* What to produce
Copy out every line holding the string "MoMo" from the records below.

* Dataset items
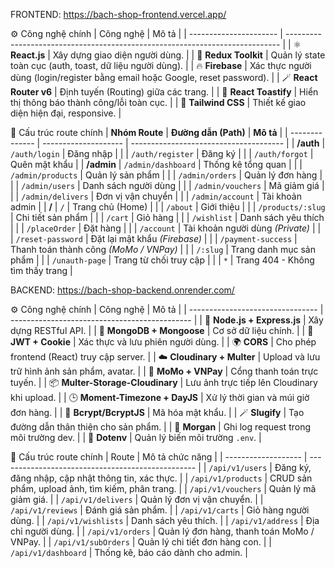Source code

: FRONTEND: https://bach-shop-frontend.vercel.app/

 ⚙️ Công nghệ chính
| Công nghệ              | Mô tả                                                                        |
| ---------------------- | ---------------------------------------------------------------------------- |
| ⚛️ **React.js**        | Xây dựng giao diện người dùng.                                               |
| 🧩 **Redux Toolkit**   | Quản lý state toàn cục (auth, toast, dữ liệu người dùng).                    |
| 🔥 **Firebase**        | Xác thực người dùng (login/register bằng email hoặc Google, reset password). |
| 🪄 **React Router v6** | Định tuyến (Routing) giữa các trang.                                         |
| 💬 **React Toastify**  | Hiển thị thông báo thành công/lỗi toàn cục.                                  |
| 🎨 **Tailwind CSS**    | Thiết kế giao diện hiện đại, responsive.                                     |

📁 Cấu trúc route chính
| **Nhóm Route** | **Đường dẫn (Path)** | **Mô tả**                              |
| -------------- | -------------------- | -------------------------------------- |
| **/auth**      | `/auth/login`        | Đăng nhập                              |
|                | `/auth/register`     | Đăng ký                                |
|                | `/auth/forgot`       | Quên mật khẩu                          |
| **/admin**     | `/admin/dashboard`   | Thống kê tổng quan                     |
|                | `/admin/products`    | Quản lý sản phẩm                       |
|                | `/admin/orders`      | Quản lý đơn hàng                       |
|                | `/admin/users`       | Danh sách người dùng                   |
|                | `/admin/vouchers`    | Mã giảm giá                            |
|                | `/admin/delivers`    | Đơn vị vận chuyển                      |
|                | `/admin/account`     | Tài khoản admin                        |
| **/**          | `/`                  | Trang chủ (Home)                       |
|                | `/about`             | Giới thiệu                             |
|                | `/products/:slug`    | Chi tiết sản phẩm                      |
|                | `/cart`              | Giỏ hàng                               |
|                | `/wishlist`          | Danh sách yêu thích                    |
|                | `/placeOrder`        | Đặt hàng                               |
|                | `/account`           | Tài khoản người dùng *(Private)*       |
|                | `/reset-password`    | Đặt lại mật khẩu *(Firebase)*          |
|                | `/payment-success`   | Thanh toán thành công *(MoMo / VNPay)* |
|                | `/:slug`             | Trang danh mục sản phẩm                |
|                | `/unauth-page`       | Trang từ chối truy cập                 |
|                | `*`                  | Trang 404 - Không tìm thấy trang       |


 BACKEND: https://bach-shop-backend.onrender.com/
 
 ⚙️ Công nghệ chính
 | Công nghệ                        | Mô tả                                         |
| -------------------------------- | --------------------------------------------- |
| 🚀 **Node.js + Express.js**      | Xây dựng RESTful API.                         |
| 🍃 **MongoDB + Mongoose**        | Cơ sở dữ liệu chính.                          |
| 🔐 **JWT + Cookie**              | Xác thực và lưu phiên người dùng.             |
| 🌍 **CORS**                      | Cho phép frontend (React) truy cập server.    |
| ☁️ **Cloudinary + Multer**       | Upload và lưu trữ hình ảnh sản phẩm, avatar.  |
| 💸 **MoMo + VNPay**              | Cổng thanh toán trực tuyến.                   |
| 📦 **Multer-Storage-Cloudinary** | Lưu ảnh trực tiếp lên Cloudinary khi upload.  |
| 🕒 **Moment-Timezone + DayJS**   | Xử lý thời gian và múi giờ đơn hàng.          |
| 🔐 **Bcrypt/BcryptJS**           | Mã hóa mật khẩu.                              |
| 🪄 **Slugify**                   | Tạo đường dẫn thân thiện cho sản phẩm.        |
| 💬 **Morgan**                    | Ghi log request trong môi trường dev.         |
| 🔧 **Dotenv**                    | Quản lý biến môi trường `.env`.               |

📁 Cấu trúc route chính
| Route               | Mô tả chức năng                                   |
| ------------------- | ------------------------------------------------- |
| `/api/v1/users`     | Đăng ký, đăng nhập, cập nhật thông tin, xác thực. |
| `/api/v1/products`  | CRUD sản phẩm, upload ảnh, tìm kiếm, phân trang.  |
| `/api/v1/vouchers`  | Quản lý mã giảm giá.                              |
| `/api/v1/delivers`  | Quản lý đơn vị vận chuyển.                        |
| `/api/v1/reviews`   | Đánh giá sản phẩm.                                |
| `/api/v1/carts`     | Giỏ hàng người dùng.                              |
| `/api/v1/wishlists` | Danh sách yêu thích.                              |
| `/api/v1/address`   | Địa chỉ người dùng.                               |
| `/api/v1/orders`    | Quản lý đơn hàng, thanh toán MoMo / VNPay.        |
| `/api/v1/subOrders` | Quản lý chi tiết đơn hàng con.                    |
| `/api/v1/dashboard` | Thống kê, báo cáo dành cho admin.                 |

* Finished task
|                | `/payment-success`   | Thanh toán thành công *(MoMo / VNPay)* |
| 💸 **MoMo + VNPay**              | Cổng thanh toán trực tuyến.                   |
| `/api/v1/orders`    | Quản lý đơn hàng, thanh toán MoMo / VNPay.        |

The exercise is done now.